Perhaps the greatest relevance of White-Smith, however, is that it foreshadowed the debate over whether object code (computer program code in the form of 0s and 1s encoded in a magnetic tape or disc or in an EPROM) was protected by US copyright law. In the early 1980s the issue was in considerable doubt, and initially several lower court decisions held that object code was not a "copy" of a computer program. Two court of appeals decisions involving copying of Apple computers and their software were influential in reversing the tide. They upheld the protectability of object code embodiments of computer programs and rejected the supposed requirement that a candidate for status as a work of authorship must communicate a message to human readers or perceivers. These decisions wrote the human-intelligibility requirement of White-Smith out of copyright law, as a qualification for investiture of copyright, although the "piano-roll amendment" had only established that human-intelligibility was not a requirement for an infringing "copy." In principle, what infringes could be broader than what gives rise to copyright, on the theory that works of authorship need a hedge or moat around them to assure adequate protection. But that does not appear to be the law.

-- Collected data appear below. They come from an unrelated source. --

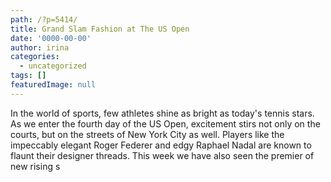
 ```yaml
---
path: /?p=5414/
title: Grand Slam Fashion at The US Open
date: '0000-00-00'
author: irina
categories:
  - uncategorized
tags: []
featuredImage: null
---
```

In the world of sports, few athletes shine as bright as today's tennis stars. As we enter the fourth day of the US Open, excitement stirs not only on the courts, but on the streets of New York City as well. Players like the impeccably elegant Roger Federer and edgy Raphael Nadal are known to flaunt their designer threads. This week we have also seen the premier of new rising s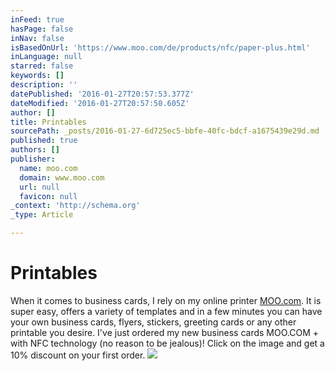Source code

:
 ```yaml
---
inFeed: true
hasPage: false
inNav: false
isBasedOnUrl: 'https://www.moo.com/de/products/nfc/paper-plus.html'
inLanguage: null
starred: false
keywords: []
description: ''
datePublished: '2016-01-27T20:57:53.377Z'
dateModified: '2016-01-27T20:57:50.605Z'
author: []
title: Printables
sourcePath: _posts/2016-01-27-6d725ec5-bbfe-40fc-bdcf-a1675439e29d.md
published: true
authors: []
publisher:
  name: moo.com
  domain: www.moo.com
  url: null
  favicon: null
_context: 'http://schema.org'
_type: Article

---
```

# Printables

When it comes to business cards, I rely on my online printer [MOO.com][0].
It is super easy, offers a variety of templates and in a few minutes you can have your own business cards, flyers, stickers, greeting cards or any other printable you desire. I've just ordered my new business cards MOO.COM + with NFC technology (no reason to be jealous)! Click on the image and get a 10% discount on your first order.
![](https://s3-us-west-2.amazonaws.com/the-grid-img/p/32ad8103d7f9c108a87ac669121a2cdb8f4dad64.jpg)

[0]: https://www.moo.com/share/yqkbxh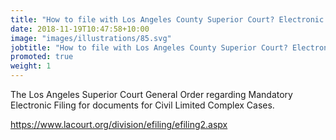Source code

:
 ```yaml
---
title: "How to file with Los Angeles County Superior Court? Electronic Filing Portal 101 for LA."
date: 2018-11-19T10:47:58+10:00
image: "images/illustrations/85.svg"
jobtitle: "How to file with Los Angeles County Superior Court? Electronic Filing Portal 101 for LA."
promoted: true
weight: 1
---
```


The Los Angeles Superior Court General Order regarding Mandatory Electronic Filing for documents for Civil Limited Complex Cases. 


https://www.lacourt.org/division/efiling/efiling2.aspx
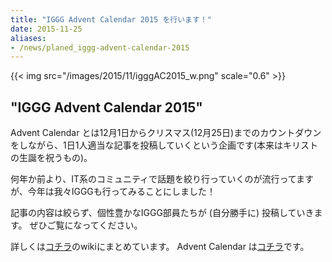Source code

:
 ```yaml
---
title: "IGGG Advent Calendar 2015 を行います！"
date: 2015-11-25
aliases:
- /news/planed_iggg-advent-calendar-2015
---
```


{{< img src="/images/2015/11/igggAC2015_w.png" scale="0.6" >}}

## "IGGG Advent Calendar 2015"

Advent Calendar とは12月1日からクリスマス(12月25日)までのカウントダウンをしながら、1日1人適当な記事を投稿していくという企画です(本来はキリストの生誕を祝うもの)。

何年か前より、IT系のコミュニティで話題を絞り行っていくのが流行ってますが、今年は我々IGGGも行ってみることにしました！

記事の内容は絞らず、個性豊かなIGGG部員たちが (自分勝手に) 投稿していきます。
ぜひご覧になってください。

詳しくは[コチラ](//www.iggg.org/wiki/?IGGG%20Advent%20Calendar%202015)のwikiにまとめています。
Advent Calendar は[コチラ](http://www.adventar.org/calendars/1137)です。
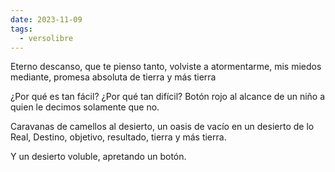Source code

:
 ```yaml
---
date: 2023-11-09
tags:
  - versolibre
---
```


Eterno descanso, que te pienso tanto,
volviste a atormentarme, mis miedos mediante,
promesa absoluta de tierra y más tierra 

¿Por qué es tan fácil? ¿Por qué tan difícil?
Botón rojo al alcance de un niño
a quien le decimos solamente que no.

Caravanas de camellos al desierto,
un oasis de vacío en un desierto de lo Real,
Destino, objetivo, resultado, tierra y más tierra.

Y un desierto voluble, apretando un botón.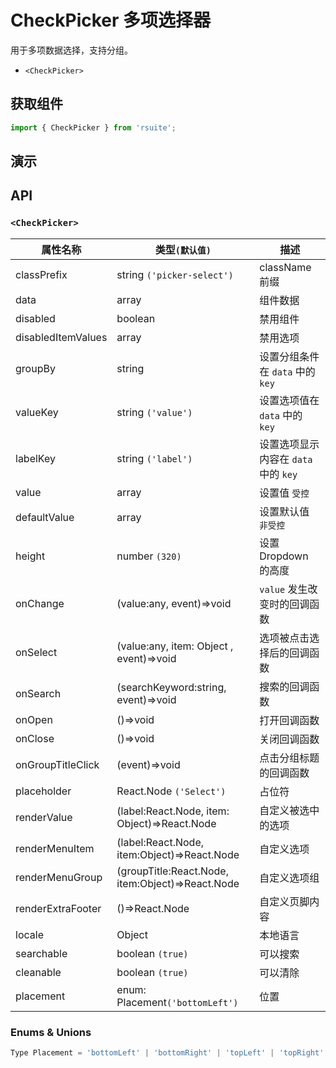 # CheckPicker 多项选择器 [<i class="icon icon-edit2" ></i>](https://github.com/rsuite/rsuite.github.io/blob/master/src/components/check-picker/index.md)

用于多项数据选择，支持分组。

- `<CheckPicker>`


## 获取组件


```js
import { CheckPicker } from 'rsuite';
```


## 演示

<!--{demo}-->


## API


### `<CheckPicker>`


| 属性名称           | 类型`(默认值)`                                   | 描述                                 |
| ------------------ | ------------------------------------------------ | ------------------------------------ |
| classPrefix        | string `('picker-select')`                       | className 前缀                       |
| data               | array                                            | 组件数据                             |
| disabled           | boolean                                          | 禁用组件                             |
| disabledItemValues | array                                            | 禁用选项                             |
| groupBy            | string                                           | 设置分组条件在 `data` 中的 `key`     |
| valueKey           | string `('value')`                               | 设置选项值在 `data` 中的 `key`       |
| labelKey           | string `('label')`                               | 设置选项显示内容在 `data` 中的 `key` |
| value              | array                                            | 设置值 `受控`                        |
| defaultValue       | array                                            | 设置默认值  `非受控`                 |
| height             | number `(320)`                                   | 设置 Dropdown 的高度                 |
| onChange           | (value:any, event)=>void                         | `value` 发生改变时的回调函数         |
| onSelect           | (value:any, item: Object , event)=>void          | 选项被点击选择后的回调函数           |
| onSearch           | (searchKeyword:string, event)=>void              | 搜索的回调函数                       |
| onOpen             | ()=>void                                         | 打开回调函数                         |
| onClose            | ()=>void                                         | 关闭回调函数                         |
| onGroupTitleClick  | (event)=>void                                    | 点击分组标题的回调函数               |
| placeholder        | React.Node `('Select')`                          | 占位符                               |
| renderValue        | (label:React.Node, item: Object)=>React.Node     | 自定义被选中的选项                   |
| renderMenuItem     | (label:React.Node, item:Object)=>React.Node      | 自定义选项                           |
| renderMenuGroup    | (groupTitle:React.Node, item:Object)=>React.Node | 自定义选项组                         |
| renderExtraFooter  | ()=>React.Node                                   | 自定义页脚内容                       |
| locale             | Object                                           | 本地语言                             |
| searchable         | boolean `(true)`                                 | 可以搜索                             |
| cleanable          | boolean `(true)`                                 | 可以清除                             |
| placement          | enum: Placement`('bottomLeft')`                  | 位置                                 |


### Enums & Unions

```js
Type Placement = 'bottomLeft' | 'bottomRight' | 'topLeft' | 'topRight' | 'leftTop' | 'rightTop' | 'leftBottom' | 'rightBottom';
```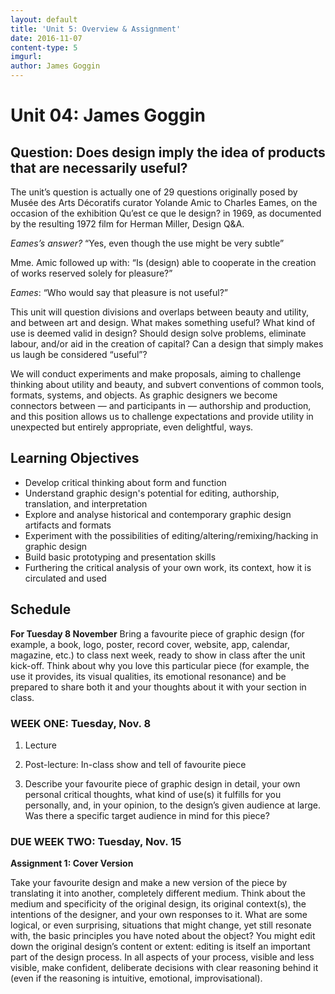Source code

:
 ```yaml
---
layout: default
title: 'Unit 5: Overview & Assignment'
date: 2016-11-07
content-type: 5
imgurl:
author: James Goggin
---
```


# Unit 04: James Goggin

## Question: Does design imply the idea of products that are necessarily useful?


The unit’s question is actually one of 29 questions originally posed by Musée des Arts Décoratifs curator Yolande Amic to Charles Eames, on the occasion of the exhibition Qu’est ce que le design? in 1969, as documented by the resulting 1972 film for Herman Miller, Design Q&A.

*Eames’s answer?*  “Yes, even though the use might be very subtle”

Mme. Amic followed up with: “Is (design) able to cooperate in the creation of works reserved solely for pleasure?”

*Eames*: “Who would say that pleasure is not useful?”

This unit will question divisions and overlaps between beauty and utility, and between art and design. What makes something useful? What kind of use is deemed valid in design? Should design solve problems, eliminate labour, and/or aid in the creation of capital? Can a design that simply makes us laugh be considered “useful”?

We will conduct experiments and make proposals, aiming to challenge thinking about utility and beauty, and subvert conventions of common tools, formats, systems, and objects. As graphic designers we become connectors between — and participants in — authorship and production, and this position allows us to challenge expectations and provide utility in unexpected but entirely appropriate, even delightful, ways.



## Learning Objectives

* Develop critical thinking about form and function
* Understand graphic design's potential for editing, authorship, translation, and interpretation
* Explore and analyse historical and contemporary graphic design artifacts and formats
* Experiment with the possibilities of editing/altering/remixing/hacking in graphic design
* Build basic prototyping and presentation skills
* Furthering the critical analysis of your own work, its context, how it is circulated and used




## Schedule

**For Tuesday 8 November**
Bring a favourite piece of graphic design (for example, a book, logo, poster, record cover, website, app, calendar, magazine, etc.) to class next week, ready to show in class after the unit kick-off. Think about why you love this particular piece (for example, the use it provides, its visual qualities, its emotional resonance) and be prepared to share both it and your thoughts about it with your section in class.



### WEEK ONE: Tuesday, Nov. 8

1. Lecture

2. Post-lecture: In-class show and tell of favourite piece

3. Describe your favourite piece of graphic design in detail, your own personal critical thoughts, what kind of use(s) it fulfills for you personally, and, in your opinion, to the design’s given audience at large. Was there a specific target audience in mind for this piece?


### DUE WEEK TWO: Tuesday, Nov. 15

**Assignment 1: Cover Version**

Take your favourite design and make a new version of the piece by translating it into another, completely different medium. Think about the medium and specificity of the original design, its original context(s), the intentions of the designer, and your own responses to it. What are some logical, or even surprising, situations that might change, yet still resonate with, the basic principles you have noted about the object? You might edit down the original design’s content or extent: editing is itself an important part of the design process. In all aspects of your process, visible and less visible, make confident, deliberate decisions with clear reasoning behind it (even if the reasoning is intuitive, emotional, improvisational).
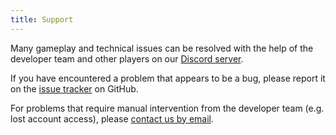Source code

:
 ```yaml
---
title: Support
---
```


Many gameplay and technical issues can be resolved with the help of the
developer team and other players on our
[Discord server](https://discord.gg/tera-arise).

If you have encountered a problem that appears to be a bug, please report it
on the [issue tracker](https://github.com/tera-arise/arise/issues) on GitHub.

For problems that require manual intervention from the developer team (e.g.
lost account access), please [contact us by email](mailto:hi@tera-arise.io).
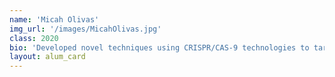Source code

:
 ```yaml
---
name: 'Micah Olivas'
img_url: '/images/MicahOlivas.jpg'
class: 2020
bio: 'Developed novel techniques using CRISPR/CAS-9 technologies to target dormant cancer cells.'
layout: alum_card
---
```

The White-Smith case also appears to be the source of a legal metaphor used in US patent law relating to computer programs. As explained in greater detail in the Wikipedia article Piano Roll Blues, the legal fiction developed in US patent law that placing a new program in an old general-purpose digital computer creates a new computer and thus a "new machine" for purposes of section 101 of the US patent statute (listing patent-eligible subject matter). Critics of this argument derisively termed it the "Old Piano Roll Blues," meaning that the argument was equivalent to asserting that placing a new piano roll into an old player piano transformed it into a new player piano. The 2014 decision of the United States Supreme Court in Alice Corp. v. CLS Bank International appears to have extinguished the Piano roll blues argument by holding that simply saying “apply it with a computer” will not transform a patent-ineligible claim to an idea into a patent-eligible claim.